[Collection entries]
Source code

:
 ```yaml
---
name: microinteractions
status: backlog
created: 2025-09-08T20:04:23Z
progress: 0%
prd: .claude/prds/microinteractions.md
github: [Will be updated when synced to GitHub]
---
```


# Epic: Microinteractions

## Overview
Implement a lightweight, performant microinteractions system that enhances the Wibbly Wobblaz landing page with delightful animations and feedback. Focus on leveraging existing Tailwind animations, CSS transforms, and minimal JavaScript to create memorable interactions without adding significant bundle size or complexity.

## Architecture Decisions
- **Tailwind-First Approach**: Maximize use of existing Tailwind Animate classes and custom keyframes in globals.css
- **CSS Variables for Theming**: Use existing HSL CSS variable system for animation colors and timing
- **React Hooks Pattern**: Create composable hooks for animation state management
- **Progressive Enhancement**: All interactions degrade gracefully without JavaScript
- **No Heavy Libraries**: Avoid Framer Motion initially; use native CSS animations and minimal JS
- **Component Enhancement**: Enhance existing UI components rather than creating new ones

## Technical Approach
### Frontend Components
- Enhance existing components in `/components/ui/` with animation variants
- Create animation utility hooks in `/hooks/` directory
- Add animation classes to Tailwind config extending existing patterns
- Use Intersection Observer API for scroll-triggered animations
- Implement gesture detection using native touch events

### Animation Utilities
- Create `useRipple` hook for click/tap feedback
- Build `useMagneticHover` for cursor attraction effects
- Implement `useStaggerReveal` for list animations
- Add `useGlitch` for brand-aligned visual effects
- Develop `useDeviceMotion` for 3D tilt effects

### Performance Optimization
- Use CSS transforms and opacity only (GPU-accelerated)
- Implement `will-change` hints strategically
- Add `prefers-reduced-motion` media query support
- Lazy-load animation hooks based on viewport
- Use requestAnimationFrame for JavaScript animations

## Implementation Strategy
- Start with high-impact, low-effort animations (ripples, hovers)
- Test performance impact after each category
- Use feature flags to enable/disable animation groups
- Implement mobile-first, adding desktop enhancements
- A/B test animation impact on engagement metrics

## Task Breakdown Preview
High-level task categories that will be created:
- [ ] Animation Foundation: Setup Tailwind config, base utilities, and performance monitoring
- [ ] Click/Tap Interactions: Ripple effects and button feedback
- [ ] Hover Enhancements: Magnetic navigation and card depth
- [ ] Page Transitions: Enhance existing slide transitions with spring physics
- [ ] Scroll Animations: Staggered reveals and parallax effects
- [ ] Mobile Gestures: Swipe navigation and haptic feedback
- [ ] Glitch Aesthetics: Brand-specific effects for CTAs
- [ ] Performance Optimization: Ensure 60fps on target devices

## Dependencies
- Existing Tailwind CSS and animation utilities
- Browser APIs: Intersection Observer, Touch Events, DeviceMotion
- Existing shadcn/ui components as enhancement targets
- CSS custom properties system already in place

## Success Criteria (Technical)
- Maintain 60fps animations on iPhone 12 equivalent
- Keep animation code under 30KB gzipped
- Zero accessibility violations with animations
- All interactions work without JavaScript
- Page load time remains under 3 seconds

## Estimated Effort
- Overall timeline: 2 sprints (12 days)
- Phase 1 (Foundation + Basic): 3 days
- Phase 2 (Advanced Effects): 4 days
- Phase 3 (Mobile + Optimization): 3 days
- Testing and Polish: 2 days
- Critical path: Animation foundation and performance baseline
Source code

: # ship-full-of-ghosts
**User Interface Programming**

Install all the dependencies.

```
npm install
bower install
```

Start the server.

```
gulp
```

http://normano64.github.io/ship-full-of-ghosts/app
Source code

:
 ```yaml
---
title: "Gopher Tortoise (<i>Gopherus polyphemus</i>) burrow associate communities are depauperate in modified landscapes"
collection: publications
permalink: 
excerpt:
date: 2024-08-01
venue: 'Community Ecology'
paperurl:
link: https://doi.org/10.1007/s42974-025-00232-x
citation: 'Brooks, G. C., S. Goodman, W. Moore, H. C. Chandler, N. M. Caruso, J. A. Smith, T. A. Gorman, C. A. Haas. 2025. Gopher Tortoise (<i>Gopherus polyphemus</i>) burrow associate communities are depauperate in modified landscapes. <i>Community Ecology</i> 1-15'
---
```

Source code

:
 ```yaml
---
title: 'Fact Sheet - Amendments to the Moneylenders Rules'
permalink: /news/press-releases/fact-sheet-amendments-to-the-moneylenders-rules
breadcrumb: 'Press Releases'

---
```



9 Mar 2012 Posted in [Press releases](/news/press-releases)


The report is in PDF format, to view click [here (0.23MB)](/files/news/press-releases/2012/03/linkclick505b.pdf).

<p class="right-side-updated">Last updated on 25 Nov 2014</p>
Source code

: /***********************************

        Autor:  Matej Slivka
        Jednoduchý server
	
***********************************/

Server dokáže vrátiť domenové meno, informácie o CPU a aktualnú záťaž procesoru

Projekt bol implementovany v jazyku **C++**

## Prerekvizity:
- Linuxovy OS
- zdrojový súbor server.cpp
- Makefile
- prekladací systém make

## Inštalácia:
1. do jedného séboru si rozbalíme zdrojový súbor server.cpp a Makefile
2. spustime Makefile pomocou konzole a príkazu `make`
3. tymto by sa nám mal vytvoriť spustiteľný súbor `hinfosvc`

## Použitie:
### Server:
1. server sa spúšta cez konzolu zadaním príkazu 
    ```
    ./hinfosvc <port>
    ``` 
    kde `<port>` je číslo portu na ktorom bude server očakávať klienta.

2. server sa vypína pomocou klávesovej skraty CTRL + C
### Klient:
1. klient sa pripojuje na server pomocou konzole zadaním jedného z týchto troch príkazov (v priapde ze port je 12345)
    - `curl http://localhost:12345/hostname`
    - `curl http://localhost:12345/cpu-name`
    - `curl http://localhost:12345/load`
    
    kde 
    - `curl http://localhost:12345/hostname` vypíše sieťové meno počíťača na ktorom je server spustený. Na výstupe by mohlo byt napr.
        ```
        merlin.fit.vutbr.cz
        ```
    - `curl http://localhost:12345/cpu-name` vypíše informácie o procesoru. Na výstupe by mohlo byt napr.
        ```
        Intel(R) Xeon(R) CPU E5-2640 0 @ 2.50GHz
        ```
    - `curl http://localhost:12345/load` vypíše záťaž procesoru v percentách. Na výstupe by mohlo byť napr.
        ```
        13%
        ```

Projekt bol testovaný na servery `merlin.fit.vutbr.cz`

**Exercise prompt**
The records above are to be given again in full, word for word.

**Solution to this task**
Source code

:
 ```yaml
---
name: microinteractions
status: backlog
created: 2025-09-08T20:04:23Z
progress: 0%
prd: .claude/prds/microinteractions.md
github: [Will be updated when synced to GitHub]
---
```


# Epic: Microinteractions

## Overview
Implement a lightweight, performant microinteractions system that enhances the Wibbly Wobblaz landing page with delightful animations and feedback. Focus on leveraging existing Tailwind animations, CSS transforms, and minimal JavaScript to create memorable interactions without adding significant bundle size or complexity.

## Architecture Decisions
- **Tailwind-First Approach**: Maximize use of existing Tailwind Animate classes and custom keyframes in globals.css
- **CSS Variables for Theming**: Use existing HSL CSS variable system for animation colors and timing
- **React Hooks Pattern**: Create composable hooks for animation state management
- **Progressive Enhancement**: All interactions degrade gracefully without JavaScript
- **No Heavy Libraries**: Avoid Framer Motion initially; use native CSS animations and minimal JS
- **Component Enhancement**: Enhance existing UI components rather than creating new ones

## Technical Approach
### Frontend Components
- Enhance existing components in `/components/ui/` with animation variants
- Create animation utility hooks in `/hooks/` directory
- Add animation classes to Tailwind config extending existing patterns
- Use Intersection Observer API for scroll-triggered animations
- Implement gesture detection using native touch events

### Animation Utilities
- Create `useRipple` hook for click/tap feedback
- Build `useMagneticHover` for cursor attraction effects
- Implement `useStaggerReveal` for list animations
- Add `useGlitch` for brand-aligned visual effects
- Develop `useDeviceMotion` for 3D tilt effects

### Performance Optimization
- Use CSS transforms and opacity only (GPU-accelerated)
- Implement `will-change` hints strategically
- Add `prefers-reduced-motion` media query support
- Lazy-load animation hooks based on viewport
- Use requestAnimationFrame for JavaScript animations

## Implementation Strategy
- Start with high-impact, low-effort animations (ripples, hovers)
- Test performance impact after each category
- Use feature flags to enable/disable animation groups
- Implement mobile-first, adding desktop enhancements
- A/B test animation impact on engagement metrics

## Task Breakdown Preview
High-level task categories that will be created:
- [ ] Animation Foundation: Setup Tailwind config, base utilities, and performance monitoring
- [ ] Click/Tap Interactions: Ripple effects and button feedback
- [ ] Hover Enhancements: Magnetic navigation and card depth
- [ ] Page Transitions: Enhance existing slide transitions with spring physics
- [ ] Scroll Animations: Staggered reveals and parallax effects
- [ ] Mobile Gestures: Swipe navigation and haptic feedback
- [ ] Glitch Aesthetics: Brand-specific effects for CTAs
- [ ] Performance Optimization: Ensure 60fps on target devices

## Dependencies
- Existing Tailwind CSS and animation utilities
- Browser APIs: Intersection Observer, Touch Events, DeviceMotion
- Existing shadcn/ui components as enhancement targets
- CSS custom properties system already in place

## Success Criteria (Technical)
- Maintain 60fps animations on iPhone 12 equivalent
- Keep animation code under 30KB gzipped
- Zero accessibility violations with animations
- All interactions work without JavaScript
- Page load time remains under 3 seconds

## Estimated Effort
- Overall timeline: 2 sprints (12 days)
- Phase 1 (Foundation + Basic): 3 days
- Phase 2 (Advanced Effects): 4 days
- Phase 3 (Mobile + Optimization): 3 days
- Testing and Polish: 2 days
- Critical path: Animation foundation and performance baseline
Source code

: # ship-full-of-ghosts
**User Interface Programming**

Install all the dependencies.

```
npm install
bower install
```

Start the server.

```
gulp
```

http://normano64.github.io/ship-full-of-ghosts/app
Source code

:
 ```yaml
---
title: "Gopher Tortoise (<i>Gopherus polyphemus</i>) burrow associate communities are depauperate in modified landscapes"
collection: publications
permalink: 
excerpt:
date: 2024-08-01
venue: 'Community Ecology'
paperurl:
link: https://doi.org/10.1007/s42974-025-00232-x
citation: 'Brooks, G. C., S. Goodman, W. Moore, H. C. Chandler, N. M. Caruso, J. A. Smith, T. A. Gorman, C. A. Haas. 2025. Gopher Tortoise (<i>Gopherus polyphemus</i>) burrow associate communities are depauperate in modified landscapes. <i>Community Ecology</i> 1-15'
---
```

Source code

:
 ```yaml
---
title: 'Fact Sheet - Amendments to the Moneylenders Rules'
permalink: /news/press-releases/fact-sheet-amendments-to-the-moneylenders-rules
breadcrumb: 'Press Releases'

---
```



9 Mar 2012 Posted in [Press releases](/news/press-releases)


The report is in PDF format, to view click [here (0.23MB)](/files/news/press-releases/2012/03/linkclick505b.pdf).

<p class="right-side-updated">Last updated on 25 Nov 2014</p>
Source code

: /***********************************

        Autor:  Matej Slivka
        Jednoduchý server
	
***********************************/

Server dokáže vrátiť domenové meno, informácie o CPU a aktualnú záťaž procesoru

Projekt bol implementovany v jazyku **C++**

## Prerekvizity:
- Linuxovy OS
- zdrojový súbor server.cpp
- Makefile
- prekladací systém make

## Inštalácia:
1. do jedného séboru si rozbalíme zdrojový súbor server.cpp a Makefile
2. spustime Makefile pomocou konzole a príkazu `make`
3. tymto by sa nám mal vytvoriť spustiteľný súbor `hinfosvc`

## Použitie:
### Server:
1. server sa spúšta cez konzolu zadaním príkazu 
    ```
    ./hinfosvc <port>
    ``` 
    kde `<port>` je číslo portu na ktorom bude server očakávať klienta.

2. server sa vypína pomocou klávesovej skraty CTRL + C
### Klient:
1. klient sa pripojuje na server pomocou konzole zadaním jedného z týchto troch príkazov (v priapde ze port je 12345)
    - `curl http://localhost:12345/hostname`
    - `curl http://localhost:12345/cpu-name`
    - `curl http://localhost:12345/load`
    
    kde 
    - `curl http://localhost:12345/hostname` vypíše sieťové meno počíťača na ktorom je server spustený. Na výstupe by mohlo byt napr.
        ```
        merlin.fit.vutbr.cz
        ```
    - `curl http://localhost:12345/cpu-name` vypíše informácie o procesoru. Na výstupe by mohlo byt napr.
        ```
        Intel(R) Xeon(R) CPU E5-2640 0 @ 2.50GHz
        ```
    - `curl http://localhost:12345/load` vypíše záťaž procesoru v percentách. Na výstupe by mohlo byť napr.
        ```
        13%
        ```

Projekt bol testovaný na servery `merlin.fit.vutbr.cz`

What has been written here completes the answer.